More recently, some deep learning based methods have been proposed to tackle this problem. Wu et al. [19] built a dataset in a controlled lab environment and proposed a specular highlight removal network. Fu et al. [20] proposed a multi-task network that jointly performs specular highlight detection and removal. These methods have achieved great performance in the man-made datasets. However, deep learning based methods rely on the training data and cannot achieve general performance in the natural scene images whose distribution are different from man-made images.

3 Proposed Method

In this work, we propose a single image highlight removal method for natural scenes by estimating the specular reflection coefficients:

$$\begin{aligned} \mathrm{D = I} - \textit{E}({\textit{M}(\mathrm{I}),\textit{F}({\textit{T}}({\mathrm{I}_{\textit{c}}})})) \Gamma , \end{aligned}$$
(2)

where \(\mathrm{I}\) represents a highlight image, \(\mathrm{I}_{\textit{c}}\) is the input image from different channels of \(\mathrm{I}\), \(\mathrm \Gamma \) is the specular chromaticity, and \(\mathrm{D}\) is the output diffuse image. \(T( \cdot )\) denotes the low-frequency information extraction based on image decomposition. \(F( \cdot )\) is the feature fusion function of all channels. \(M( \cdot )\) represents the space mapping from color space to chromaticity space. \(E( \cdot )\) denotes the estimation function of specular reflection coefficients. An overview of the proposed method is shown in Fig. 1. First, we extract the smooth feature components of an image by \(T( \cdot )\). Simultaneously, considering the effect of colors, the decomposition is implemented in the intensity and the three color channels. The information from the four channels is normalized and combined with \(F( \cdot )\) to estimate the specular reflection coefficients by our derivation \(E( \cdot )\). This process also uses the transformed input image, which is generated by transforming the input image into chromaticity space using \(M( \cdot )\). Finally, highlight removal is achieved by subtracting the specular reflection component from the original image \(\mathrm{I}\).

3.1 Scene Illumination Evaluation

To illustrate the difference between natural scene images and experimental scene images with highlight areas, we focus on their light distribution characteristics. According to Retinex theory [21], a digital image can be represented as the product of reflectance and illumination. The former represents the detailed information of an image, and the latter represents the ambience light. It can be simply written as:

$$\begin{aligned} \mathrm{I}_{c}({x,y}) = \mathrm{R}_{c}({x,y}) \cdot \mathrm{L}_{c}({x,y}), \end{aligned}$$
(3)

where \(\mathrm{I}_{c}({x,y})\) is the pixel intensity value at \((x, y)\) and \(c\) represents color channel R, G or B. \(\mathrm{R}_{c}({x,y})\) and \(\mathrm{L}_{c}({x,y})\) are the reflectance and illumination of channel \(c\), respectively. Gaussian filters are usually used to calculate \(\mathrm{L}_{c}({x,y})\).
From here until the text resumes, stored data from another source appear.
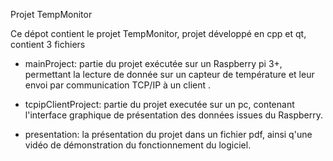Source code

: Projet TempMonitor

Ce dépot contient le projet TempMonitor, projet développé en cpp et qt, contient 3 fichiers

- mainProject: partie du projet exécutée sur un Raspberry pi 3+, permettant la lecture de donnée sur un capteur de température et leur envoi 
par communication TCP/IP à un client .

- tcpipClientProject: partie du projet executée sur un pc, contenant l'interface graphique de présentation des données issues du Raspberry.

- presentation: la présentation du projet dans un fichier pdf, ainsi q'une vidéo de démonstration du fonctionnement du logiciel.

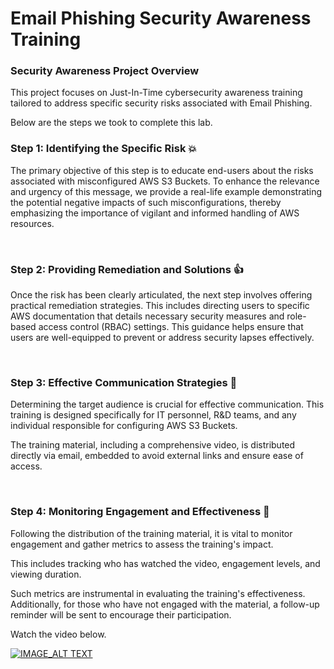 # Email Phishing Security Awareness Training 

### Security Awareness Project Overview
This project focuses on Just-In-Time cybersecurity awareness training tailored to 
address specific security risks associated with Email Phishing.

Below are the steps we took to complete this lab.
<br/>

### Step 1: Identifying the Specific Risk 💥 
The primary objective of this step is to educate end-users about the risks associated with misconfigured AWS S3 Buckets. 
To enhance the relevance and urgency of this message, we provide a real-life example demonstrating 
the potential negative impacts of such misconfigurations, 
thereby emphasizing the importance of vigilant and informed handling of AWS resources.

<br/>

### Step 2: Providing Remediation and Solutions 👍
Once the risk has been clearly articulated, the next step involves offering practical remediation strategies. 
This includes directing users to specific AWS documentation that details necessary security measures and role-based access control (RBAC) settings. 
This guidance helps ensure that users are well-equipped to prevent or address security lapses effectively.

<br/>

### Step 3: Effective Communication Strategies 📑 
Determining the target audience is crucial for effective communication. 
This training is designed specifically for IT personnel, R&D teams, 
and any individual responsible for configuring AWS S3 Buckets. 

The training material, including a comprehensive video, is distributed directly via email, 
embedded to avoid external links and ensure ease of access.

<br/>

### Step 4: Monitoring Engagement and Effectiveness 👋 
Following the distribution of the training material, it is vital to monitor engagement and gather metrics 
to assess the training's impact. 

This includes tracking who has watched the video, engagement levels, and viewing duration. 

Such metrics are instrumental in evaluating the training's effectiveness. 
Additionally, for those who have not engaged with the material, 
a follow-up reminder will be sent to encourage their participation.

Watch the video below.
<br/>

[![IMAGE_ALT TEXT](https://img.youtube.com/vi/AEjrgBnae7s/0.jpg)](https://youtu.be/AEjrgBnae7s)
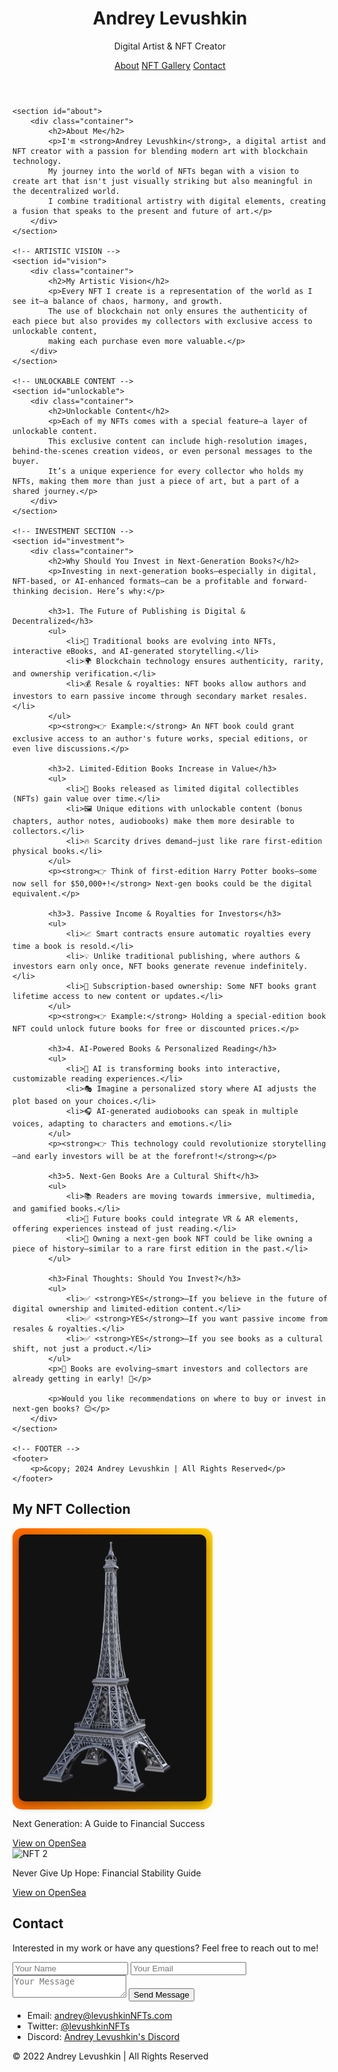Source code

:
<html lang="en">
<head>
  <meta charset="UTF-8">
  <meta name="viewport" content="width=device-width, initial-scale=1.0">
  <meta http-equiv="X-UA-Compatible" content="ie=edge">
  <meta name="description" content="Andrey Levushkin - Digital Artist & NFT Creator. Explore my unique NFT collection and reach out for inquiries.">
  <meta name="keywords" content="Andrey Levushkin, NFT, Digital Art, Portfolio, Blockchain Art">
  <meta property="og:title" content="Levushkin NFTs - Portfolio">
  <meta property="og:description" content="Explore my unique NFT collection. Digital art powered by blockchain technology.">
  <meta property="og:image" content="link_to_image.jpg">
  <title>Levushkin NFTs - Portfolio</title>
  <link rel="stylesheet" href="styles.css">
  <link href="https://fonts.googleapis.com/css2?family=Poppins:wght@300;400;600&display=swap" rel="stylesheet">
</head>
<body>
  <!-- HEADER -->
  <header>
    <div class="container">
      <h1>Andrey Levushkin</h1>
      <p>Digital Artist & NFT Creator</p>
      <nav>
        <a href="#about">About</a>
        <a href="#nft-gallery">NFT Gallery</a>
        <a href="#contact">Contact</a>
      </nav>
    </div>
  </header>

 
  <!-- ABOUT SECTION -->
    <section id="about">
        <div class="container">
            <h2>About Me</h2>
            <p>I'm <strong>Andrey Levushkin</strong>, a digital artist and NFT creator with a passion for blending modern art with blockchain technology. 
            My journey into the world of NFTs began with a vision to create art that isn't just visually striking but also meaningful in the decentralized world. 
            I combine traditional artistry with digital elements, creating a fusion that speaks to the present and future of art.</p>
        </div>
    </section>

    <!-- ARTISTIC VISION -->
    <section id="vision">
        <div class="container">
            <h2>My Artistic Vision</h2>
            <p>Every NFT I create is a representation of the world as I see it—a balance of chaos, harmony, and growth. 
            The use of blockchain not only ensures the authenticity of each piece but also provides my collectors with exclusive access to unlockable content, 
            making each purchase even more valuable.</p>
        </div>
    </section>

    <!-- UNLOCKABLE CONTENT -->
    <section id="unlockable">
        <div class="container">
            <h2>Unlockable Content</h2>
            <p>Each of my NFTs comes with a special feature—a layer of unlockable content. 
            This exclusive content can include high-resolution images, behind-the-scenes creation videos, or even personal messages to the buyer. 
            It’s a unique experience for every collector who holds my NFTs, making them more than just a piece of art, but a part of a shared journey.</p>
        </div>
    </section>

    <!-- INVESTMENT SECTION -->
    <section id="investment">
        <div class="container">
            <h2>Why Should You Invest in Next-Generation Books?</h2>
            <p>Investing in next-generation books—especially in digital, NFT-based, or AI-enhanced formats—can be a profitable and forward-thinking decision. Here’s why:</p>

            <h3>1. The Future of Publishing is Digital & Decentralized</h3>
            <ul>
                <li>📖 Traditional books are evolving into NFTs, interactive eBooks, and AI-generated storytelling.</li>
                <li>🌍 Blockchain technology ensures authenticity, rarity, and ownership verification.</li>
                <li>💰 Resale & royalties: NFT books allow authors and investors to earn passive income through secondary market resales.</li>
            </ul>
            <p><strong>👉 Example:</strong> An NFT book could grant exclusive access to an author's future works, special editions, or even live discussions.</p>

            <h3>2. Limited-Edition Books Increase in Value</h3>
            <ul>
                <li>🚀 Books released as limited digital collectibles (NFTs) gain value over time.</li>
                <li>🖼️ Unique editions with unlockable content (bonus chapters, author notes, audiobooks) make them more desirable to collectors.</li>
                <li>🔥 Scarcity drives demand—just like rare first-edition physical books.</li>
            </ul>
            <p><strong>👉 Think of first-edition Harry Potter books—some now sell for $50,000+!</strong> Next-gen books could be the digital equivalent.</p>

            <h3>3. Passive Income & Royalties for Investors</h3>
            <ul>
                <li>📈 Smart contracts ensure automatic royalties every time a book is resold.</li>
                <li>💡 Unlike traditional publishing, where authors & investors earn only once, NFT books generate revenue indefinitely.</li>
                <li>🌟 Subscription-based ownership: Some NFT books grant lifetime access to new content or updates.</li>
            </ul>
            <p><strong>👉 Example:</strong> Holding a special-edition book NFT could unlock future books for free or discounted prices.</p>

            <h3>4. AI-Powered Books & Personalized Reading</h3>
            <ul>
                <li>🤖 AI is transforming books into interactive, customizable reading experiences.</li>
                <li>🎭 Imagine a personalized story where AI adjusts the plot based on your choices.</li>
                <li>🎧 AI-generated audiobooks can speak in multiple voices, adapting to characters and emotions.</li>
            </ul>
            <p><strong>👉 This technology could revolutionize storytelling—and early investors will be at the forefront!</strong></p>

            <h3>5. Next-Gen Books Are a Cultural Shift</h3>
            <ul>
                <li>📚 Readers are moving towards immersive, multimedia, and gamified books.</li>
                <li>🔮 Future books could integrate VR & AR elements, offering experiences instead of just reading.</li>
                <li>💎 Owning a next-gen book NFT could be like owning a piece of history—similar to a rare first edition in the past.</li>
            </ul>

            <h3>Final Thoughts: Should You Invest?</h3>
            <ul>
                <li>✅ <strong>YES</strong>—If you believe in the future of digital ownership and limited-edition content.</li>
                <li>✅ <strong>YES</strong>—If you want passive income from resales & royalties.</li>
                <li>✅ <strong>YES</strong>—If you see books as a cultural shift, not just a product.</li>
            </ul>
            <p>📢 Books are evolving—smart investors and collectors are already getting in early! 🚀</p>

            <p>Would you like recommendations on where to buy or invest in next-gen books? 😊</p>
        </div>
    </section>

    <!-- FOOTER -->
    <footer>
        <p>&copy; 2024 Andrey Levushkin | All Rights Reserved</p>
    </footer>

</body>
</html>


 <!-- NFT GALLERY -->
<section id="nft-gallery">
  <div class="container">
    <h2>My NFT Collection</h2>
    <div class="nft-items">
      <div class="nft-item">
        <div style="display: inline-block; padding: 10px; background: linear-gradient(to right, #ff6600, #ffcc00); border-radius: 15px;">
  <img src="nft-image1.jpg" alt="NFT"
       style="width: 300px; border-radius: 10px; box-shadow: 0px 5px 15px rgba(0, 0, 0, 0.4);">
</div>
        <p>Next Generation: A Guide to Financial Success</p>
        <a href="https://opensea.io/assets/ethereum/0x495f947276749ce646f68ac8c248420045cb7b5e/100782291747232641963229273805244904868544924327059616559895021881054654891095" target="_blank">View on OpenSea</a>
      </div>
      <div class="nft-item">
        <!-- Путь ко второму изображению -->
        <img src="images/nft-image2.jpg" alt="NFT 2">
        <p>Never Give Up Hope: Financial Stability Guide</p>
        <a href="https://opensea.io/assets/ethereum/0x495f947276749ce646f68ac8c248420045cb7b5e/100782291747232641963229273805244904868544924327059616559895021892049771168855" target="_blank">View on OpenSea</a>
      </div>
    </div>
  </div>
</section>




  <!-- CONTACT SECTION -->
  <section id="contact">
    <div class="container">
      <h2>Contact</h2>
      <p>Interested in my work or have any questions? Feel free to reach out to me!</p>
      <!-- Contact Form -->
      <form action="submit_form.php" method="POST" class="contact-form">
        <input type="text" name="name" placeholder="Your Name" required>
        <input type="email" name="email" placeholder="Your Email" required>
        <textarea name="message" placeholder="Your Message" required></textarea>
        <button type="submit">Send Message</button>
      </form> 
      <ul>
        <li>Email: <a href="mailto:levka0091@gmail.com">andrey@levushkinNFTs.com</a></li>
        <li>Twitter: <a href="https://twitter.com/levushkinNFTs" target="_blank">@levushkinNFTs</a></li>
        <li>Discord: <a href="https://discord.com/andreylevushkin" target="_blank">Andrey Levushkin's Discord</a></li>
      </ul>
    </div>
  </section>

  <!-- FOOTER -->
  <footer>
    <p>&copy; 2022 Andrey Levushkin | All Rights Reserved</p>
  </footer>

  <script src="script.js"></script>
</body>
</html>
In Fig. 2, we present the illuminance histogram of \(\mathrm{L}_{c}({x,y})\) for the experimental and natural images. The illuminance histogram counts the number of pixels in each gray level. As shown in Fig. 2, the illumination distribution in the natural scene is brighter than that in the experimental scene. The ground truth illumination should be natural and provide the best visual quality for the panorama. Related study [22] has proofed that images with an average gray value of 128 are close to the best visual effects for humans. For the given images, the average values of experimental and natural scenes are 24 and 103, respectively. For the experimental scene, a large number of pixels in the captured images are in the dark interval, and their neighboring pixels are mostly dark. This distribution is usually nonexistent in natural lighting conditions.

Fig. 2.
figure 2

Illuminance histograms of images from different surroundings. (a) presents the illuminance histogram of experimental scenes and (b) shows the illuminance histogram of natural scenes.

3.2 Smooth Feature Extraction

We first start with the dichromatic reflection model presented in Eq. (1). We denote \(\mathrm{I({p})=[I}_{\textit{r}}(\mathrm{p}),\mathrm{I}_{\textit{g}}(\mathrm{p}),\mathrm{I}_{\textit{b}}(\mathrm{p})]^\textit{T}\) as the intensity value of the image pixel at \(\mathrm{p}=[x,y]\). \(\mathrm{m}_{\textit{d}}(\mathrm{p})\) and \(\mathrm{m}_{\textit{s}}(\mathrm{p})\) are diffuse and specular reflection coefficients, respectively, which are related to surface geometry. \( \Lambda (\mathrm{p})=[\Lambda _{\textit{r}}(\mathrm{p}),\Lambda _{\textit{g}}(\mathrm{p}),\Lambda _{\textit{b}}(\mathrm{p})]^\textit{T}\) is the diffuse chromaticity, and its value usually remains the same in a continuous surface with the same color. Therefore, many studies estimate diffuse chromaticity based on the assumption that it is piecewise constant. However, the surface of the object is sometimes rough with irregularities in a nature scene, and the assumption is not suitable in all cases. By contrast, the illumination chromaticity \(\Gamma (\mathrm{p})=[\Gamma _{\textit{r}}(\mathrm{p}),\Gamma _{\textit{g}}(\mathrm{p}),\Gamma _{\textit{b}}(\mathrm{p})]^\textit{T}\) can be estimated accurately via the color constancy algorithm in [23] or color-lines constraint in [12]. After normalization, the illumination is a white color, i.e., \(\Gamma _{\textit{r}}(\mathrm{p})=\Gamma _{\textit{g}}(\mathrm{p})=\Gamma _{\textit{b}}(\mathrm{p})=1/3\). Thus, we focus on the estimate of the specular reflection coefficient \(\mathrm{m}_{\textit{s}}(\mathrm{p})\).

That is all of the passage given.